Saved data entries:

---------------

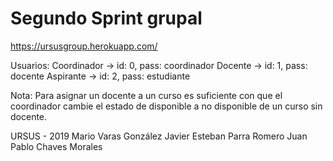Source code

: # Segundo Sprint grupal

https://ursusgroup.herokuapp.com/

Usuarios:
Coordinador -> id: 0, pass: coordinador
Docente -> id: 1, pass: docente
Aspirante -> id: 2, pass: estudiante

Nota: Para asignar un docente a un curso es suficiente con que el coordinador cambie el estado de disponible a no disponible de un curso sin docente. 

URSUS - 2019
    Mario Varas González
    Javier Esteban Parra Romero
    Juan Pablo Chaves Morales
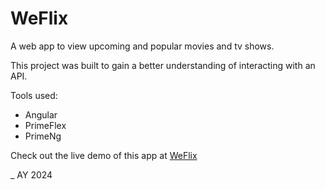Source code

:# WeFlix

A web app to view upcoming and popular movies and tv shows.

This project was built to gain a better understanding of interacting with an API.

Tools used:

- Angular
- PrimeFlex
- PrimeNg

Check out the live demo of this app at [WeFlix](https://github.com/audigregorie/weFlix)

\_ AY 2024
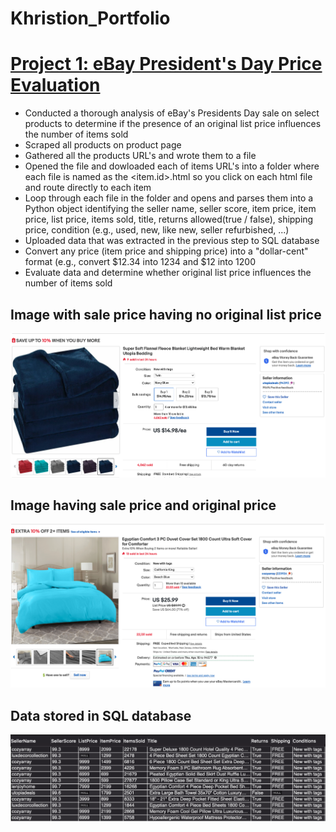 # Khristion_Portfolio

# [Project 1: eBay President's Day Price Evaluation](https://github.com/khristionk2/eBay-Project)

* Conducted a thorough analysis of eBay's Presidents Day sale on select products to determine if the presence of an original list price influences the number of items sold
* Scraped all products on product page
* Gathered all the products URL's and wrote them to a file
* Opened the file and dowloaded each of items URL's into a folder where each file is named as the <item.id>.html so you click on each html file and route directly to each item
* Loop through each file in the folder and opens and parses them into a Python object identifying the seller name, seller score, item price, item price, list price, items sold, title, returns allowed(true / false), shipping price, condition (e.g., used, new, like new, seller refurbished, ...)
* Uploaded data that was extracted in the previous step to SQL database
* Convert any price (item price and shipping price) into a "dollar-cent" format (e.g., convert $12.34 into 1234 and $12 into 1200
* Evaluate data and determine whether original list price influences the number of items sold

## Image with sale price having no original list price
![](https://github.com/khristionk2/Khristion_Portfolio/blob/main/images/Screen%20Shot%202021-03-31%20at%202.55.10%20PM.png)

## Image having sale price and original price 
![](https://github.com/khristionk2/Khristion_Portfolio/blob/main/images/Screen%20Shot%202021-03-31%20at%202.55.40%20PM.png)

## Data stored in SQL database
![](https://github.com/khristionk2/Khristion_Portfolio/blob/main/images/Screen%20Shot%202021-04-01%20at%2011.43.57%20AM.png)

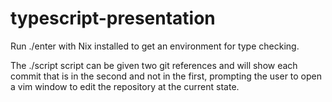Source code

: # typescript-presentation

Run ./enter with Nix installed to get an environment for type checking.

The ./script script can be given two git references and will show each commit that is in the second and not in the first, prompting the user to open a vim window to edit the repository at the current state.
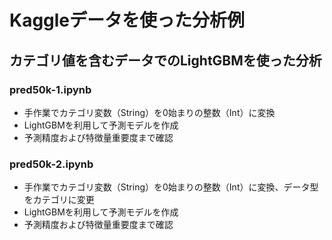 # Kaggleデータを使った分析例

## カテゴリ値を含むデータでのLightGBMを使った分析

### pred50k-1.ipynb
  - 手作業でカテゴリ変数（String）を0始まりの整数（Int）に変換
  - LightGBMを利用して予測モデルを作成
  - 予測精度および特徴量重要度まで確認

### pred50k-2.ipynb
  - 手作業でカテゴリ変数（String）を0始まりの整数（Int）に変換、データ型をカテゴリに変更
  - LightGBMを利用して予測モデルを作成
  - 予測精度および特徴量重要度まで確認
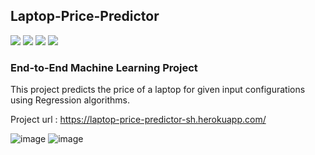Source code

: ## Laptop-Price-Predictor

<img src="https://img.shields.io/badge/Jupyter-F37626.svg?&style=for-the-badge&logo=Jupyter&logoColor=white" /> <img src="https://img.shields.io/badge/Heroku-430098?style=for-the-badge&logo=heroku&logoColor=white" /> <img src="https://img.shields.io/badge/scikit_learn-F7931E?style=for-the-badge&logo=scikit-learn&logoColor=white" /> <img src="https://img.shields.io/badge/Streamlit-FF4B4B?style=for-the-badge&logo=Streamlit&logoColor=white" />

### End-to-End Machine Learning Project

This project predicts the price of a laptop for given input configurations using Regression algorithms.

Project url : https://laptop-price-predictor-sh.herokuapp.com/

![image](https://user-images.githubusercontent.com/76590161/154975191-d3314a07-83b1-4361-bd62-813766f79758.png)
![image](https://user-images.githubusercontent.com/76590161/154975405-40cefcca-e79d-454e-8144-ba37470248ac.png)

---------------

Each line above with the word "them" must be returned.

* Gathered all the products URL's and wrote them to a file
* Loop through each file in the folder and opens and parses them into a Python object identifying the seller name, seller score, item price, item price, list price, items sold, title, returns allowed(true / false), shipping price, condition (e.g., used, new, like new, seller refurbished, ...)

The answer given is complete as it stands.